==== Information
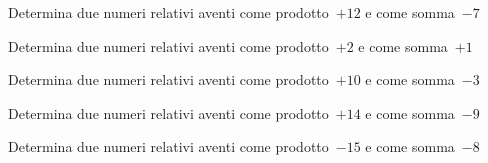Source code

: \begin{multicols}{2}
\begin{esercizio}
 Determina due numeri relativi aventi come prodotto~$+12$ e come somma~$-7$
\end{esercizio}

\begin{esercizio}
 Determina due numeri relativi aventi come prodotto~$+2$ e come somma~$+1$
\end{esercizio}

\begin{esercizio}
 Determina due numeri relativi aventi come prodotto~$+10$ e come somma~$-3$
\end{esercizio}

\begin{esercizio}
 Determina due numeri relativi aventi come prodotto~$+14$ e come somma~$-9$
\end{esercizio}

\begin{esercizio}
 Determina due numeri relativi aventi come prodotto~$-15$ e come somma~$-8$
\end{esercizio}

\end{multicols}

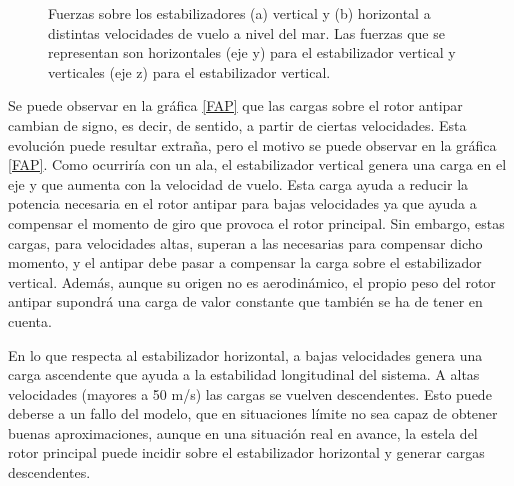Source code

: \begin{figure}
	\centering
	\caption{Fuerzas sobre los estabilizadores (a) vertical y (b) horizontal a distintas velocidades de vuelo a nivel del mar. Las fuerzas que se representan son horizontales (eje y) para el estabilizador vertical y verticales (eje z) para el estabilizador vertical.}
	\label{FE}
\end{figure}


Se puede observar en la gráfica \ref{FAP} que las cargas sobre el rotor antipar cambian de signo, es decir, de sentido, a partir de ciertas velocidades. Esta evolución puede resultar extraña, pero el motivo se puede observar en la gráfica \ref{FAP}. Como ocurriría con un ala, el estabilizador vertical genera una carga en el eje y que aumenta con la velocidad de vuelo. Esta carga ayuda a reducir la potencia necesaria en el rotor antipar para bajas velocidades ya que ayuda a compensar el momento de giro que provoca el rotor principal. Sin embargo, estas cargas, para velocidades altas, superan a las necesarias para compensar dicho momento, y el antipar debe pasar a compensar la carga sobre el estabilizador vertical. Además, aunque su origen no es aerodinámico, el propio peso del rotor antipar supondrá una carga de valor constante que también se ha de tener en cuenta.

En lo que respecta al estabilizador horizontal, a bajas velocidades genera una carga ascendente que ayuda a la estabilidad longitudinal del sistema. A altas velocidades (mayores a 50 m/s) las cargas se vuelven descendentes. Esto puede deberse a un fallo del modelo, que en situaciones límite no sea capaz de obtener buenas aproximaciones, aunque en una situación real en avance, la estela del rotor principal puede incidir sobre el estabilizador horizontal y generar cargas descendentes.

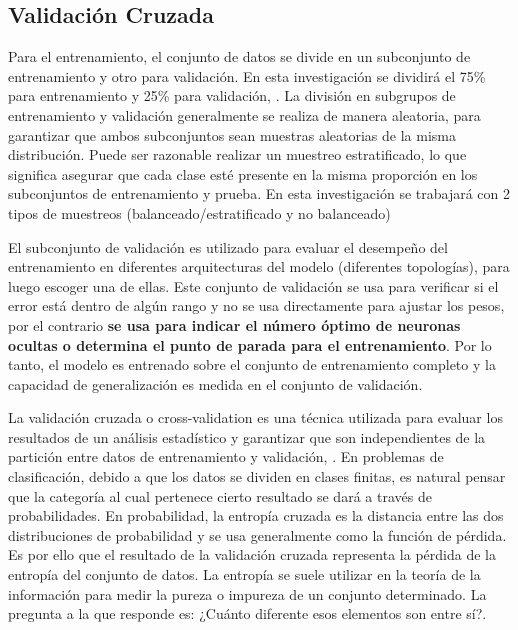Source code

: 	\subsection{Validación Cruzada}
	

		Para el entrenamiento, el conjunto de datos se divide en un subconjunto de entrenamiento y otro para validación. En esta investigación se dividirá el 75\% para entrenamiento y 25\% para validación, {\citep {Elkan12evaluatingclassifiers}}. La división en subgrupos de entrenamiento y validación generalmente se realiza de manera aleatoria, para garantizar que ambos subconjuntos sean muestras aleatorias de la misma distribución. Puede ser razonable realizar un muestreo estratificado, lo que significa asegurar que cada clase esté presente en la misma proporción en los subconjuntos de entrenamiento y prueba. En esta investigación se trabajará con 2 tipos de muestreos (balanceado/estratificado y no balanceado)

		El subconjunto de validación es utilizado para evaluar el desempeño del entrenamiento en diferentes arquitecturas del modelo (diferentes topologías), para luego escoger una de ellas. Este conjunto de validación se usa para verificar si el error está dentro de algún rango y no se usa directamente para ajustar los pesos, por el contrario \textbf{se usa para indicar el número óptimo de neuronas ocultas o determina el punto de parada para el entrenamiento}.  Por lo tanto, el modelo es entrenado sobre el conjunto de entrenamiento completo y la capacidad de generalización es medida en el conjunto de validación. 

		La validación cruzada o cross-validation es una técnica utilizada para evaluar los resultados de un análisis estadístico y garantizar que son independientes de la partición entre datos de entrenamiento y validación, \citep{moore2001cross}. En problemas de clasificación, debido a que los datos se dividen en clases finitas, es natural pensar que la categoría al cual pertenece cierto resultado se dará a través de probabilidades. En probabilidad, la entropía cruzada es la distancia entre las dos distribuciones de probabilidad y se usa generalmente como la función de pérdida. Es por ello que el resultado de la validación cruzada representa la pérdida de la entropía del conjunto de datos. La entropía se suele utilizar en la teoría de la información para medir la pureza o impureza de un conjunto determinado. La pregunta a la que responde es: ¿Cuánto diferente esos elementos son entre sí?.  

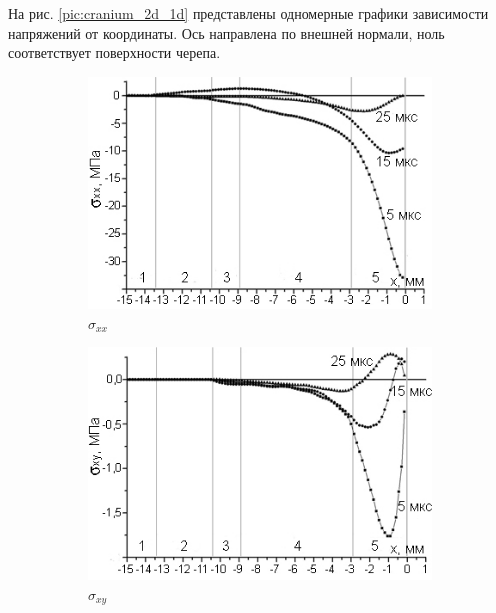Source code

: На рис. \ref{pic:cranium_2d_1d} представлены одномерные графики зависимости напряжений от координаты. Ось направлена по внешней нормали, ноль соответствует поверхности черепа.

\begin{figure}[h]
\centering
\begin{subfigure}[b]{0.6\textwidth}
\centering
\includegraphics[width=\textwidth]{png/cranium/2d-sxx-1d.png}
\caption{$\sigma_{xx}$}
\end{subfigure}
\begin{subfigure}[b]{0.6\textwidth}
\centering
\includegraphics[width=\textwidth]{png/cranium/2d-sxy-1d.png}
\caption{$\sigma_{xy}$}
\end{subfigure}
\begin{subfigure}[b]{0.6\textwidth}
\centering

\end{subfigure}
\end{figure}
========
> Your instructions
Pick out and copy the lines of the entries that hold the string "come".

> Exercise solution
 Determina due numeri relativi aventi come prodotto~$+12$ e come somma~$-7$
 Determina due numeri relativi aventi come prodotto~$+2$ e come somma~$+1$
 Determina due numeri relativi aventi come prodotto~$+10$ e come somma~$-3$
 Determina due numeri relativi aventi come prodotto~$+14$ e come somma~$-9$
 Determina due numeri relativi aventi come prodotto~$-15$ e come somma~$-8$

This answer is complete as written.